Energy demand impact today
The real economy is still chugging along. Inflation remains high, but the unemployment rate remains low, and wage gains are keeping up with inflation. That is not to say there is no headwind to the economy with the wave of job cuts in the tech sector that happened long before SVB/Signature went bust. With many startups and VCs relying on these lenders for growth/payrolls, we will likely see more entrenchment in the space. Still, it will be a continuation of the same theme rather than a new systematic risk posed to the broader economy.

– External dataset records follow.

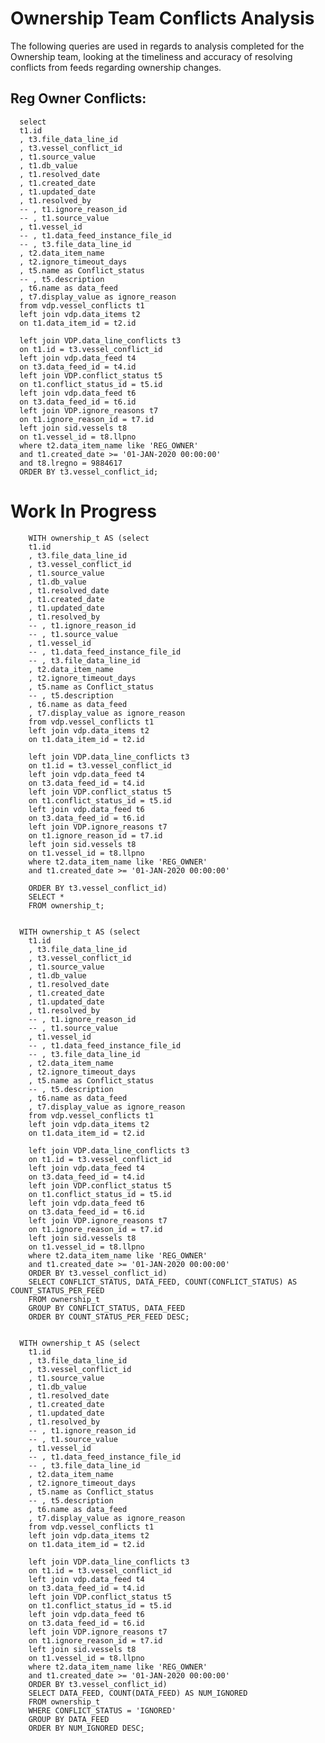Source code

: # Ownership Team Conflicts Analysis
The following queries are used in regards to analysis completed for the Ownership team, looking at the timeliness and accuracy of resolving conflicts from feeds regarding ownership changes.


## Reg Owner Conflicts:
      select
      t1.id
      , t3.file_data_line_id
      , t3.vessel_conflict_id
      , t1.source_value
      , t1.db_value
      , t1.resolved_date
      , t1.created_date
      , t1.updated_date
      , t1.resolved_by
      -- , t1.ignore_reason_id
      -- , t1.source_value
      , t1.vessel_id
      -- , t1.data_feed_instance_file_id
      -- , t3.file_data_line_id
      , t2.data_item_name
      , t2.ignore_timeout_days
      , t5.name as Conflict_status
      -- , t5.description
      , t6.name as data_feed
      , t7.display_value as ignore_reason
      from vdp.vessel_conflicts t1
      left join vdp.data_items t2
      on t1.data_item_id = t2.id

      left join VDP.data_line_conflicts t3
      on t1.id = t3.vessel_conflict_id
      left join vdp.data_feed t4
      on t3.data_feed_id = t4.id
      left join VDP.conflict_status t5
      on t1.conflict_status_id = t5.id
      left join vdp.data_feed t6
      on t3.data_feed_id = t6.id
      left join VDP.ignore_reasons t7
      on t1.ignore_reason_id = t7.id
      left join sid.vessels t8
      on t1.vessel_id = t8.llpno
      where t2.data_item_name like 'REG_OWNER'
      and t1.created_date >= '01-JAN-2020 00:00:00'
      and t8.lregno = 9884617
      ORDER BY t3.vessel_conflict_id;
      
      
      
      
      
# Work In Progress
      
        WITH ownership_t AS (select
        t1.id
        , t3.file_data_line_id
        , t3.vessel_conflict_id
        , t1.source_value
        , t1.db_value
        , t1.resolved_date
        , t1.created_date
        , t1.updated_date
        , t1.resolved_by
        -- , t1.ignore_reason_id
        -- , t1.source_value
        , t1.vessel_id
        -- , t1.data_feed_instance_file_id
        -- , t3.file_data_line_id
        , t2.data_item_name
        , t2.ignore_timeout_days
        , t5.name as Conflict_status
        -- , t5.description
        , t6.name as data_feed
        , t7.display_value as ignore_reason
        from vdp.vessel_conflicts t1
        left join vdp.data_items t2
        on t1.data_item_id = t2.id

        left join VDP.data_line_conflicts t3
        on t1.id = t3.vessel_conflict_id
        left join vdp.data_feed t4
        on t3.data_feed_id = t4.id
        left join VDP.conflict_status t5
        on t1.conflict_status_id = t5.id
        left join vdp.data_feed t6
        on t3.data_feed_id = t6.id
        left join VDP.ignore_reasons t7
        on t1.ignore_reason_id = t7.id
        left join sid.vessels t8
        on t1.vessel_id = t8.llpno
        where t2.data_item_name like 'REG_OWNER'
        and t1.created_date >= '01-JAN-2020 00:00:00'

        ORDER BY t3.vessel_conflict_id)
        SELECT *
        FROM ownership_t;


      WITH ownership_t AS (select
        t1.id
        , t3.file_data_line_id
        , t3.vessel_conflict_id
        , t1.source_value
        , t1.db_value
        , t1.resolved_date
        , t1.created_date
        , t1.updated_date
        , t1.resolved_by
        -- , t1.ignore_reason_id
        -- , t1.source_value
        , t1.vessel_id
        -- , t1.data_feed_instance_file_id
        -- , t3.file_data_line_id
        , t2.data_item_name
        , t2.ignore_timeout_days
        , t5.name as Conflict_status
        -- , t5.description
        , t6.name as data_feed
        , t7.display_value as ignore_reason
        from vdp.vessel_conflicts t1
        left join vdp.data_items t2
        on t1.data_item_id = t2.id

        left join VDP.data_line_conflicts t3
        on t1.id = t3.vessel_conflict_id
        left join vdp.data_feed t4
        on t3.data_feed_id = t4.id
        left join VDP.conflict_status t5
        on t1.conflict_status_id = t5.id
        left join vdp.data_feed t6
        on t3.data_feed_id = t6.id
        left join VDP.ignore_reasons t7
        on t1.ignore_reason_id = t7.id
        left join sid.vessels t8
        on t1.vessel_id = t8.llpno
        where t2.data_item_name like 'REG_OWNER'
        and t1.created_date >= '01-JAN-2020 00:00:00'
        ORDER BY t3.vessel_conflict_id)
        SELECT CONFLICT_STATUS, DATA_FEED, COUNT(CONFLICT_STATUS) AS COUNT_STATUS_PER_FEED
        FROM ownership_t
        GROUP BY CONFLICT_STATUS, DATA_FEED
        ORDER BY COUNT_STATUS_PER_FEED DESC;


      WITH ownership_t AS (select
        t1.id
        , t3.file_data_line_id
        , t3.vessel_conflict_id
        , t1.source_value
        , t1.db_value
        , t1.resolved_date
        , t1.created_date
        , t1.updated_date
        , t1.resolved_by
        -- , t1.ignore_reason_id
        -- , t1.source_value
        , t1.vessel_id
        -- , t1.data_feed_instance_file_id
        -- , t3.file_data_line_id
        , t2.data_item_name
        , t2.ignore_timeout_days
        , t5.name as Conflict_status
        -- , t5.description
        , t6.name as data_feed
        , t7.display_value as ignore_reason
        from vdp.vessel_conflicts t1
        left join vdp.data_items t2
        on t1.data_item_id = t2.id

        left join VDP.data_line_conflicts t3
        on t1.id = t3.vessel_conflict_id
        left join vdp.data_feed t4
        on t3.data_feed_id = t4.id
        left join VDP.conflict_status t5
        on t1.conflict_status_id = t5.id
        left join vdp.data_feed t6
        on t3.data_feed_id = t6.id
        left join VDP.ignore_reasons t7
        on t1.ignore_reason_id = t7.id
        left join sid.vessels t8
        on t1.vessel_id = t8.llpno
        where t2.data_item_name like 'REG_OWNER'
        and t1.created_date >= '01-JAN-2020 00:00:00'
        ORDER BY t3.vessel_conflict_id)
        SELECT DATA_FEED, COUNT(DATA_FEED) AS NUM_IGNORED
        FROM ownership_t
        WHERE CONFLICT_STATUS = 'IGNORED'
        GROUP BY DATA_FEED
        ORDER BY NUM_IGNORED DESC;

In terms of the boots-on-the-ground energy demand impact today, the reality is that most people will continue to work business as usual. Spending patterns for most Americans probably haven’t changed because a California bank servicing wealthy people with high net worth went bust. The regional banks at the center of the contagion risk discussions have the majority of depositors under the FDIC-insured limit of $250k. So, prior to the fed deposit backstop, a run on the bank was already fairly low.

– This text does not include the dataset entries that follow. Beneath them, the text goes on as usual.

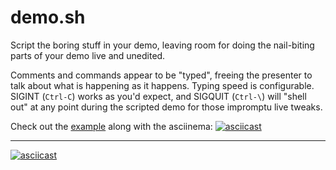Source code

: # demo.sh

Script the boring stuff in your demo, leaving room for doing the nail-biting
parts of your demo live and unedited.

Comments and commands appear to be "typed", freeing the presenter to talk
about what is happening as it happens. Typing speed is configurable.
SIGINT (`Ctrl-C`) works as you'd expect, and SIGQUIT (`Ctrl-\`) will
"shell out" at any point during the scripted demo for those impromptu live
tweaks.

Check out the [example](example.sh) along with the asciinema:
[![asciicast](https://asciinema.org/a/121689.png)](https://asciinema.org/a/121689)

---

[![asciicast](https://asciinema.org/a/121688.png)](https://asciinema.org/a/121688)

Future energy demand impact – possible scenarios
To get an indication of what could happen in light of the Fed’s response, we took a look at a couple of past recessions and how oil performed as a barometer and saw three scenarios:
1. 1990 Gulf War
The Fed held rates before the embargo and cut throughout the crisis. Peak-to-trough, over a 50% decline in price with no noticeable rebound for the year after. Some people think the price drop was due to the Strategic Petroleum Reserve release, but this is incorrect, as the release started in February 1991. Demand did come off globally as energy prices were simply too high to be absorbed by consumers.
2. 2000 Tech Bubble
The Fed raised rates before the peak and aggressively cut into the crisis. We also saw a drop in oil prices to a tune of 40% as demand did come off. What’s interesting here is that demand quickly returned, with oil returning to more normalized prices shortly after.

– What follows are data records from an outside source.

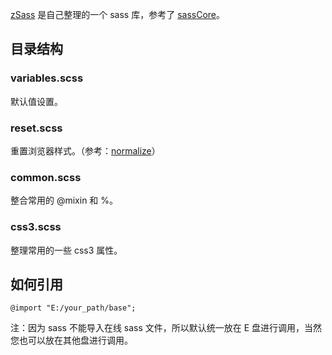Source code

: [zSass](https://github.com/zhuyujia/zSass) 是自己整理的一个 sass 库，参考了 [sassCore](https://github.com/marvin1023/sassCore)。

## 目录结构 ##

### variables.scss ###

默认值设置。

### reset.scss ###

重置浏览器样式。（参考：[normalize](https://github.com/necolas/normalize.css/)）

### common.scss ###

整合常用的 @mixin 和 %。

### css3.scss ###

整理常用的一些 css3 属性。

## 如何引用 ##

    @import "E:/your_path/base";

注：因为 sass 不能导入在线 sass 文件，所以默认统一放在 E 盘进行调用，当然您也可以放在其他盘进行调用。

3. 2008 Global Financial Crisis
The mother of all recessions, as some would say, the Fed was holding prior before cutting through the crisis. Peak-to-trough, oil declined over 70%, with price at a fraction of the peak 1+ year later. What was interesting about this crisis was that Hurricane Ike hit the Gulf in September of 2008 and knocked out 1.2 million barrels a day of supply for a month. It took another two months to recover, so this was a setup where we also lost supply, AND we still saw the massive drop in pricing.
The Bottom Line
There is no doubt that energy demand will fall in any recession. Period. The question is which ending we will get coming out of the recession. Given the market drawdowns in light of recent events, the market is trading energy like we’re going into scenario 3, the global financial crisis.
However, as we see a booming tech startup sector and VCs have liquidity issues, along with Fed rate hikes going into a recession, scenario 2, the tech bubble, has a much more similar setup, with implied Fed futures pricing in lower rates through 2023/2024. Brent pricing today is already 40% off its highs from the peak in 2022.
If the contagion stays within a small segment of the tech sector, and the broader economy continues to chug along, then the energy sector has some compelling upside, given recent weakness. This could be a buying opportunity.